И с еще большим презрением она смотрит на меня, когда я забираю до копейки сдачу, а окончательно испепеляет взглядом, когда нагибаюсь за упавшей мелочью. Но без мелочи мне не купить в автомате (так дешевле) утренние газеты: недостающий рубль может лишить меня «Ведомостей» или «Коммерсанта». Кстати, «Ведомости» месяца три назад подорожали разом с 15 рублей до 20, хотя, спрашивается, с чего?! Ведь цены на бумагу все те же, а зарплату в издательском доме – знакомые жаловались – урезали на 10 процентов…
Люди-и-и-и-и-и-и-и-и! Соседи по палате! Совместно больные!
Мне порой кажется: это не торговцы, забыв стыд, приличия и уважение к себе подобным, повышают цены в немыслимом прыжке.

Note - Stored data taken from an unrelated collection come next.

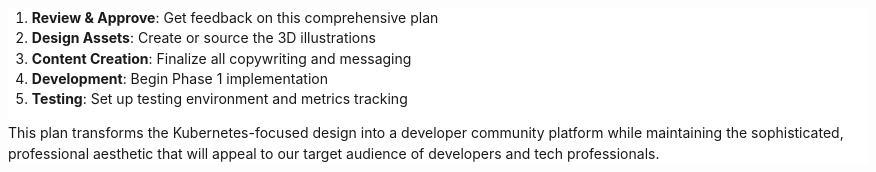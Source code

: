 1. **Review & Approve**: Get feedback on this comprehensive plan
2. **Design Assets**: Create or source the 3D illustrations
3. **Content Creation**: Finalize all copywriting and messaging
4. **Development**: Begin Phase 1 implementation
5. **Testing**: Set up testing environment and metrics tracking

This plan transforms the Kubernetes-focused design into a developer community platform while maintaining the sophisticated, professional aesthetic that will appeal to our target audience of developers and tech professionals. 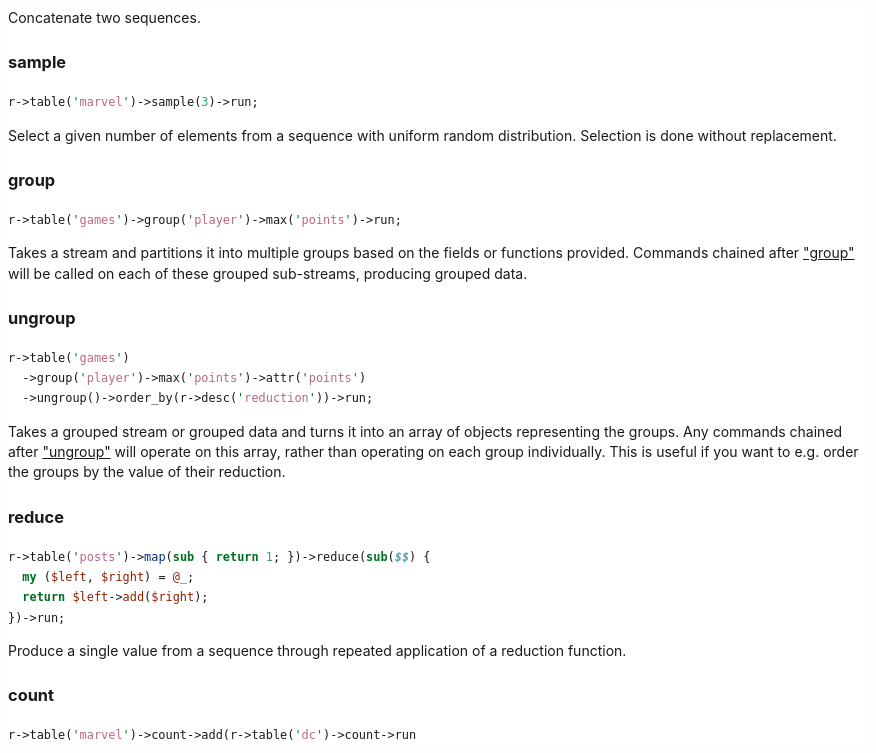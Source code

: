 Concatenate two sequences.

### sample

```perl
r->table('marvel')->sample(3)->run;

```

Select a given number of elements from a sequence with uniform random
distribution. Selection is done without replacement.

### group

```perl
r->table('games')->group('player')->max('points')->run;

```

Takes a stream and partitions it into multiple groups based on the fields or
functions provided. Commands chained after ["group"](#group) will be called on each of
these grouped sub-streams, producing grouped data.

### ungroup

```perl
r->table('games')
  ->group('player')->max('points')->attr('points')
  ->ungroup()->order_by(r->desc('reduction'))->run;

```

Takes a grouped stream or grouped data and turns it into an array of objects
representing the groups. Any commands chained after ["ungroup"](#ungroup) will operate on
this array, rather than operating on each group individually. This is useful
if you want to e.g. order the groups by the value of their reduction.

### reduce

```perl
r->table('posts')->map(sub { return 1; })->reduce(sub($$) {
  my ($left, $right) = @_;
  return $left->add($right);
})->run;

```

Produce a single value from a sequence through repeated application of a
reduction function.

### count

```perl
r->table('marvel')->count->add(r->table('dc')->count->run

```
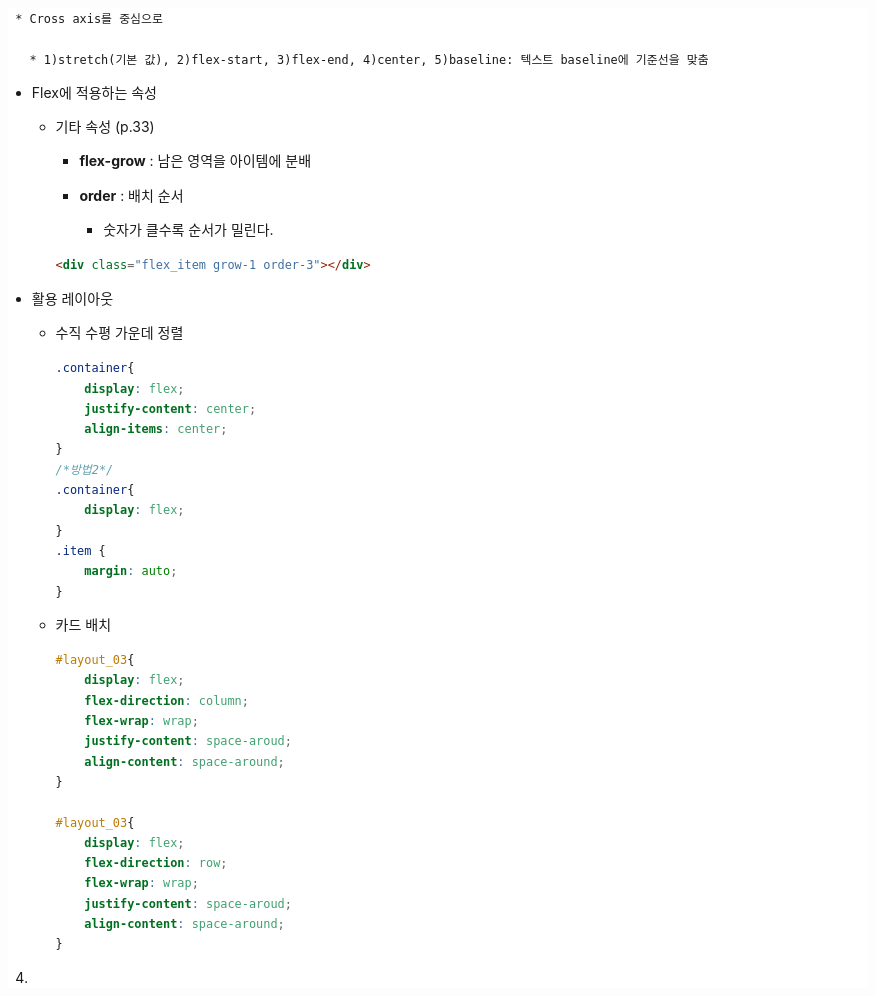      * Cross axis를 중심으로
       
       * 1)stretch(기본 값), 2)flex-start, 3)flex-end, 4)center, 5)baseline: 텍스트 baseline에 기준선을 맞춤
   
   * Flex에 적용하는 속성
     
     * 기타 속성 (p.33)
       
       * **flex-grow** : 남은 영역을 아이템에 분배
       
       * **order** : 배치 순서
         
         * 숫자가 클수록 순서가 밀린다.
       
       ```html
       <div class="flex_item grow-1 order-3"></div>
       ```
   
   * 활용 레이아웃
     
     * 수직 수평 가운데 정렬
       
       ```css
       .container{
           display: flex;
           justify-content: center;
           align-items: center;
       }
       /*방법2*/
       .container{
           display: flex;
       }
       .item {
           margin: auto;
       }
       ```
     
     * 카드 배치
       
       ```css
       #layout_03{
           display: flex;
           flex-direction: column;
           flex-wrap: wrap;
           justify-content: space-aroud;
           align-content: space-around;
       }
       
       #layout_03{
           display: flex;
           flex-direction: row;
           flex-wrap: wrap;
           justify-content: space-aroud;
           align-content: space-around;
       }
       ```

4. 

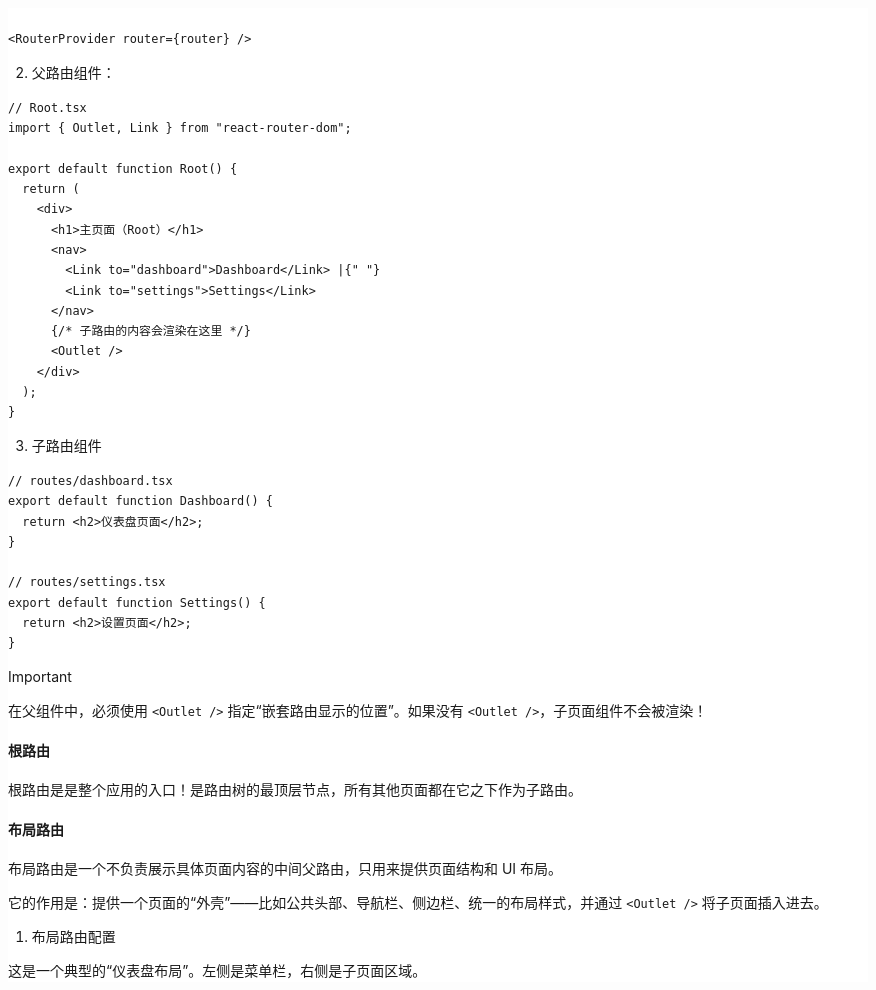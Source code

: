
 ```TSX

<RouterProvider router={router} />
```

2. 父路由组件：

```TSX
// Root.tsx
import { Outlet, Link } from "react-router-dom";

export default function Root() {
  return (
    <div>
      <h1>主页面（Root）</h1>
      <nav>
        <Link to="dashboard">Dashboard</Link> |{" "}
        <Link to="settings">Settings</Link>
      </nav>
      {/* 子路由的内容会渲染在这里 */}
      <Outlet />
    </div>
  );
}
```

3. 子路由组件

```TSX
// routes/dashboard.tsx
export default function Dashboard() {
  return <h2>仪表盘页面</h2>;
}

// routes/settings.tsx
export default function Settings() {
  return <h2>设置页面</h2>;
}
```

> [!IMPORTANT]
>
> 在父组件中，必须使用 `<Outlet />` 指定“嵌套路由显示的位置”。如果没有 `<Outlet />`，子页面组件不会被渲染！

#### 根路由

根路由是是整个应用的入口！是路由树的最顶层节点，所有其他页面都在它之下作为子路由。

#### 布局路由

布局路由是一个不负责展示具体页面内容的中间父路由，只用来提供页面结构和 UI 布局。

它的作用是：提供一个页面的“外壳”——比如公共头部、导航栏、侧边栏、统一的布局样式，并通过 `<Outlet />` 将子页面插入进去。

1. 布局路由配置

这是一个典型的“仪表盘布局”。左侧是菜单栏，右侧是子页面区域。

Это сами цены, зная, что маленьких у нас не уважают и слабеньких у нас бьют, – растут, не обращая ни на кого внимания. Потому что совесть и честь от процесса добычи денег в современной России отделены примерно так же, как избиратель от выборов.
Только предчувствую я, что мы загоняем себя в угол и в тупик.
Я тут улетал как-то из аэропорта Внуково. И, пройдя спецконтроль, на котором, как известно, заставляют выкидывать в мусорное ведро прихваченную воду, остановился у буфета. А цены там были примерно таковы: чай – 230 рублей, минералка – 180, бутерброд – 400. И другого буфета и других цен не было. А рядом со мной таращилась на эти ценники замордованная провинциальная мамаша, которую дергали за подол трое шумных, громких, бесцеремонных детей, готовых немедленно зареветь, если им не купят шоколадку, бутерброд и кока-колу.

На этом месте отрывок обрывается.